Re: O_CLOEXEC use for OPEN_TREE_CLOEXEC

From: Florian Weimer

Date: Thu Jan 15 2026 - 03:55:19 EST


* Christian Brauner:

> On Tue, Jan 13, 2026 at 11:40:55PM +0100, Florian Weimer wrote:
>> In <linux/mount.h>, we have this:
>>
>> #define OPEN_TREE_CLOEXEC O_CLOEXEC /* Close the file on execve() */
>>
>> This causes a few pain points for us to on the glibc side when we mirror
>> this into <linux/mount.h> becuse O_CLOEXEC is defined in <fcntl.h>,
>> which is one of the headers that's completely incompatible with the UAPI
>> headers.
>>
>> The reason why this is painful is because O_CLOEXEC has at least three
>> different values across architectures: 0x80000, 0x200000, 0x400000
>>
>> Even for the UAPI this isn't ideal because it effectively burns three
>> open_tree flags, unless the flags are made architecture-specific, too.
>
> I think that just got cargo-culted... A long time ago some API define as
> O_CLOEXEC and now a lot of APIs have done the same.

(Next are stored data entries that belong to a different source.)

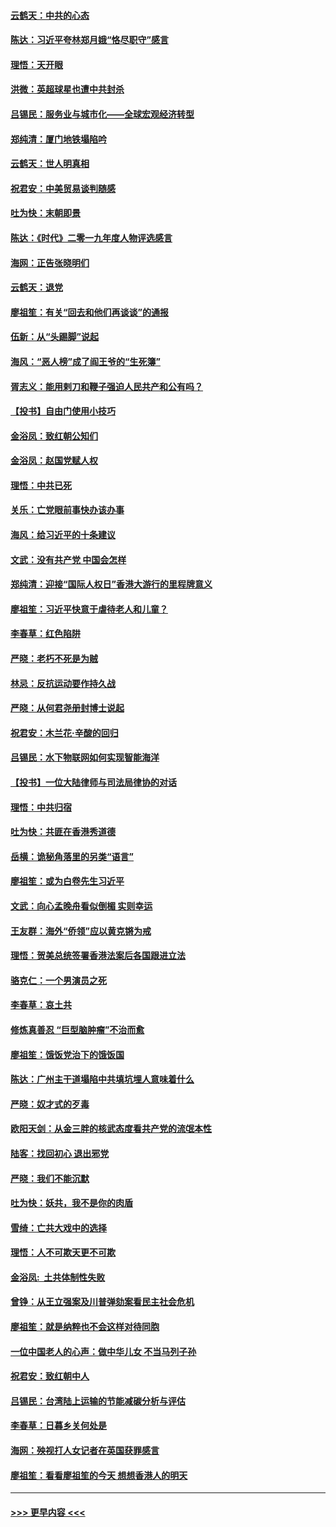 #### [云鹤天：中共的心态](../pages/nsc993/n11729906.md?t=12181811) 
#### [陈达：习近平夸林郑月娥“恪尽职守”感言](../pages/nsc993/n11729881.md?t=12181811) 
#### [理悟：天开眼](../pages/nsc993/n11729699.md?t=12181811) 
#### [洪微：英超球星也遭中共封杀](../pages/nsc993/n11727243.md?t=12181811) 
#### [吕锡民：服务业与城市化——全球宏观经济转型](../pages/nsc993/n11725845.md?t=12181811) 
#### [郑纯清：厦门地铁塌陷吟](../pages/nsc993/n11725813.md?t=12181811) 
#### [云鹤天：世人明真相](../pages/nsc993/n11725621.md?t=12181811) 
#### [祝君安：中美贸易谈判随感](../pages/nsc993/n11725609.md?t=12181811) 
#### [吐为快：末朝即景](../pages/nsc993/n11723365.md?t=12181811) 
#### [陈达：《时代》二零一九年度人物评选感言](../pages/nsc993/n11723337.md?t=12181811) 
#### [海网：正告张晓明们](../pages/nsc993/n11723228.md?t=12181811) 
#### [云鹤天：退党](../pages/nsc993/n11723056.md?t=12181811) 
#### [廖祖笙：有关“回去和他们再谈谈”的通报](../pages/nsc993/n11722442.md?t=12181811) 
#### [伍新：从“头踢脚”说起](../pages/nsc993/n11722429.md?t=12181811) 
#### [海风：“恶人榜”成了阎王爷的“生死簿”](../pages/nsc993/n11722272.md?t=12181811) 
#### [胥志义：能用剌刀和鞭子强迫人民共产和公有吗？](../pages/nsc993/n11720569.md?t=12181811) 
#### [【投书】自由门使用小技巧](../pages/nsc993/n11720180.md?t=12181811) 
#### [金浴凤：致红朝公知们](../pages/nsc993/n11720563.md?t=12181811) 
#### [金浴凤：赵国党赋人权](../pages/nsc993/n11720533.md?t=12181811) 
#### [理悟：中共已死](../pages/nsc993/n11720233.md?t=12181811) 
#### [关乐：亡党眼前事快办该办事](../pages/nsc993/n11719160.md?t=12181811) 
#### [海风：给习近平的十条建议](../pages/nsc993/n11717616.md?t=12181811) 
#### [文武：没有共产党 中国会怎样](../pages/nsc993/n11717584.md?t=12181811) 
#### [郑纯清：迎接“国际人权日”香港大游行的里程牌意义](../pages/nsc993/n11717417.md?t=12181811) 
#### [廖祖笙：习近平快意于虐待老人和儿童？](../pages/nsc993/n11715313.md?t=12181811) 
#### [李春草：红色陷阱](../pages/nsc993/n11715029.md?t=12181811) 
#### [严晓：老朽不死是为贼](../pages/nsc993/n11712910.md?t=12181811) 
#### [林忌：反抗运动要作持久战](../pages/nsc993/n11712623.md?t=12181811) 
#### [严晓：从何君尧册封博士说起](../pages/nsc993/n11712465.md?t=12181811) 
#### [祝君安：木兰花·辛酸的回归](../pages/nsc993/n11712381.md?t=12181811) 
#### [吕锡民：水下物联网如何实现智能海洋](../pages/nsc993/n11711158.md?t=12181811) 
#### [【投书】一位大陆律师与司法局律协的对话](../pages/nsc993/n11709675.md?t=12181811) 
#### [理悟：中共归宿](../pages/nsc993/n11710059.md?t=12181811) 
#### [吐为快：共匪在香港秀道德](../pages/nsc993/n11709979.md?t=12181811) 
#### [岳横：诡秘角落里的另类“语言”](../pages/nsc993/n11709792.md?t=12181811) 
#### [廖祖笙：或为白卷先生习近平](../pages/nsc993/n11708330.md?t=12181811) 
#### [文武：向心孟晚舟看似倒楣 实则幸运](../pages/nsc993/n11708236.md?t=12181811) 
#### [王友群：海外“侨领”应以黄克锵为戒](../pages/nsc993/n11706176.md?t=12181811) 
#### [理悟：贺美总统签署香港法案后各国跟进立法](../pages/nsc993/n11706853.md?t=12181811) 
#### [骆克仁：一个男演员之死](../pages/nsc993/n11706677.md?t=12181811) 
#### [李春草：哀土共](../pages/nsc993/n11706255.md?t=12181811) 
#### [修炼真善忍 “巨型脑肿瘤”不治而愈](../pages/nsc993/n11705340.md?t=12181811) 
#### [廖祖笙：饿饭党治下的饿饭国](../pages/nsc993/n11705085.md?t=12181811) 
#### [陈达：广州主干道塌陷中共填坑埋人意味着什么](../pages/nsc993/n11705046.md?t=12181811) 
#### [严晓：奴才式的歹毒](../pages/nsc993/n11704826.md?t=12181811) 
#### [欧阳天剑：从金三胖的核武态度看共产党的流氓本性](../pages/nsc993/n11702238.md?t=12181811) 
#### [陆客：找回初心 退出邪党](../pages/nsc993/n11702213.md?t=12181811) 
#### [严晓：我们不能沉默](../pages/nsc993/n11702110.md?t=12181811) 
#### [吐为快：妖共，我不是你的肉盾](../pages/nsc993/n11701366.md?t=12181811) 
#### [雪绮：亡共大戏中的选择](../pages/nsc993/n11699922.md?t=12181811) 
#### [理悟：人不可欺天更不可欺](../pages/nsc993/n11699657.md?t=12181811) 
#### [金浴凤:  土共体制性失败](../pages/nsc993/n11699361.md?t=12181811) 
#### [曾铮：从王立强案及川普弹劾案看民主社会危机](../pages/nsc993/n11699318.md?t=12181811) 
#### [廖祖笙：就是纳粹也不会这样对待同胞](../pages/nsc993/n11697658.md?t=12181811) 
#### [一位中国老人的心声：做中华儿女 不当马列子孙](../pages/nsc993/n11697525.md?t=12181811) 
#### [祝君安：致红朝中人](../pages/nsc993/n11697518.md?t=12181811) 
#### [吕锡民：台湾陆上运输的节能减碳分析与评估](../pages/nsc993/n11694983.md?t=12181811) 
#### [李春草：日暮乡关何处是](../pages/nsc993/n11694805.md?t=12181811) 
#### [海网：殃视打人女记者在英国获罪感言](../pages/nsc993/n11693832.md?t=12181811) 
#### [廖祖笙：看看廖祖笙的今天 想想香港人的明天](../pages/nsc993/n11693707.md?t=12181811) 

----
#### [ >>> 更早内容 <<< ](../indexes/nsc993-earlier.md)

Yes, it looks like inotify is in the same boat.

> I'm pretty sure we can't change that now but we can document that this
> shouldn't be ifdefed and instead be a separate per-syscall bit. But I
> think that's the best we can do right now.

Maybe add something like this as a safety measure, to ensure that the
flags don't overlap?

diff --git a/fs/namespace.c b/fs/namespace.c
index c58674a20cad..5bbfd379ec44 100644
--- a/fs/namespace.c
+++ b/fs/namespace.c
@@ -3069,6 +3069,9 @@ static struct file *vfs_open_tree(int dfd, const char __user *filename, unsigned
bool detached = flags & OPEN_TREE_CLONE;

BUILD_BUG_ON(OPEN_TREE_CLOEXEC != O_CLOEXEC);
+ BUILD_BUG_IN(!(O_CLOEXEC & OPEN_TREE_CLONE));
+ BUILD_BUG_ON(!((AT_EMPTY_PATH | AT_NO_AUTOMOUNT | AT_RECURSIVE | AT_SYMLINK_NOFOLLOW) &
+ (O_CLOEXEC | OPEN_TREE_CLONE)));

if (flags & ~(AT_EMPTY_PATH | AT_NO_AUTOMOUNT | AT_RECURSIVE |
AT_SYMLINK_NOFOLLOW | OPEN_TREE_CLONE |
@@ -3100,7 +3103,7 @@ static struct file *vfs_open_tree(int dfd, const char __user *filename, unsigned

SYSCALL_DEFINE3(open_tree, int, dfd, const char __user *, filename, unsigned, flags)
{
- return FD_ADD(flags, vfs_open_tree(dfd, filename, flags));
+ return FD_ADD(flags & O_CLOEXEC, vfs_open_tree(dfd, filename, flags));
}

/*

(Completely untested.)

Passing the mix of flags to FD_ADD isn't really future-proof if FD_ADD
ever recognizes more than just O_CLOEXEC.

Thanks,
Florian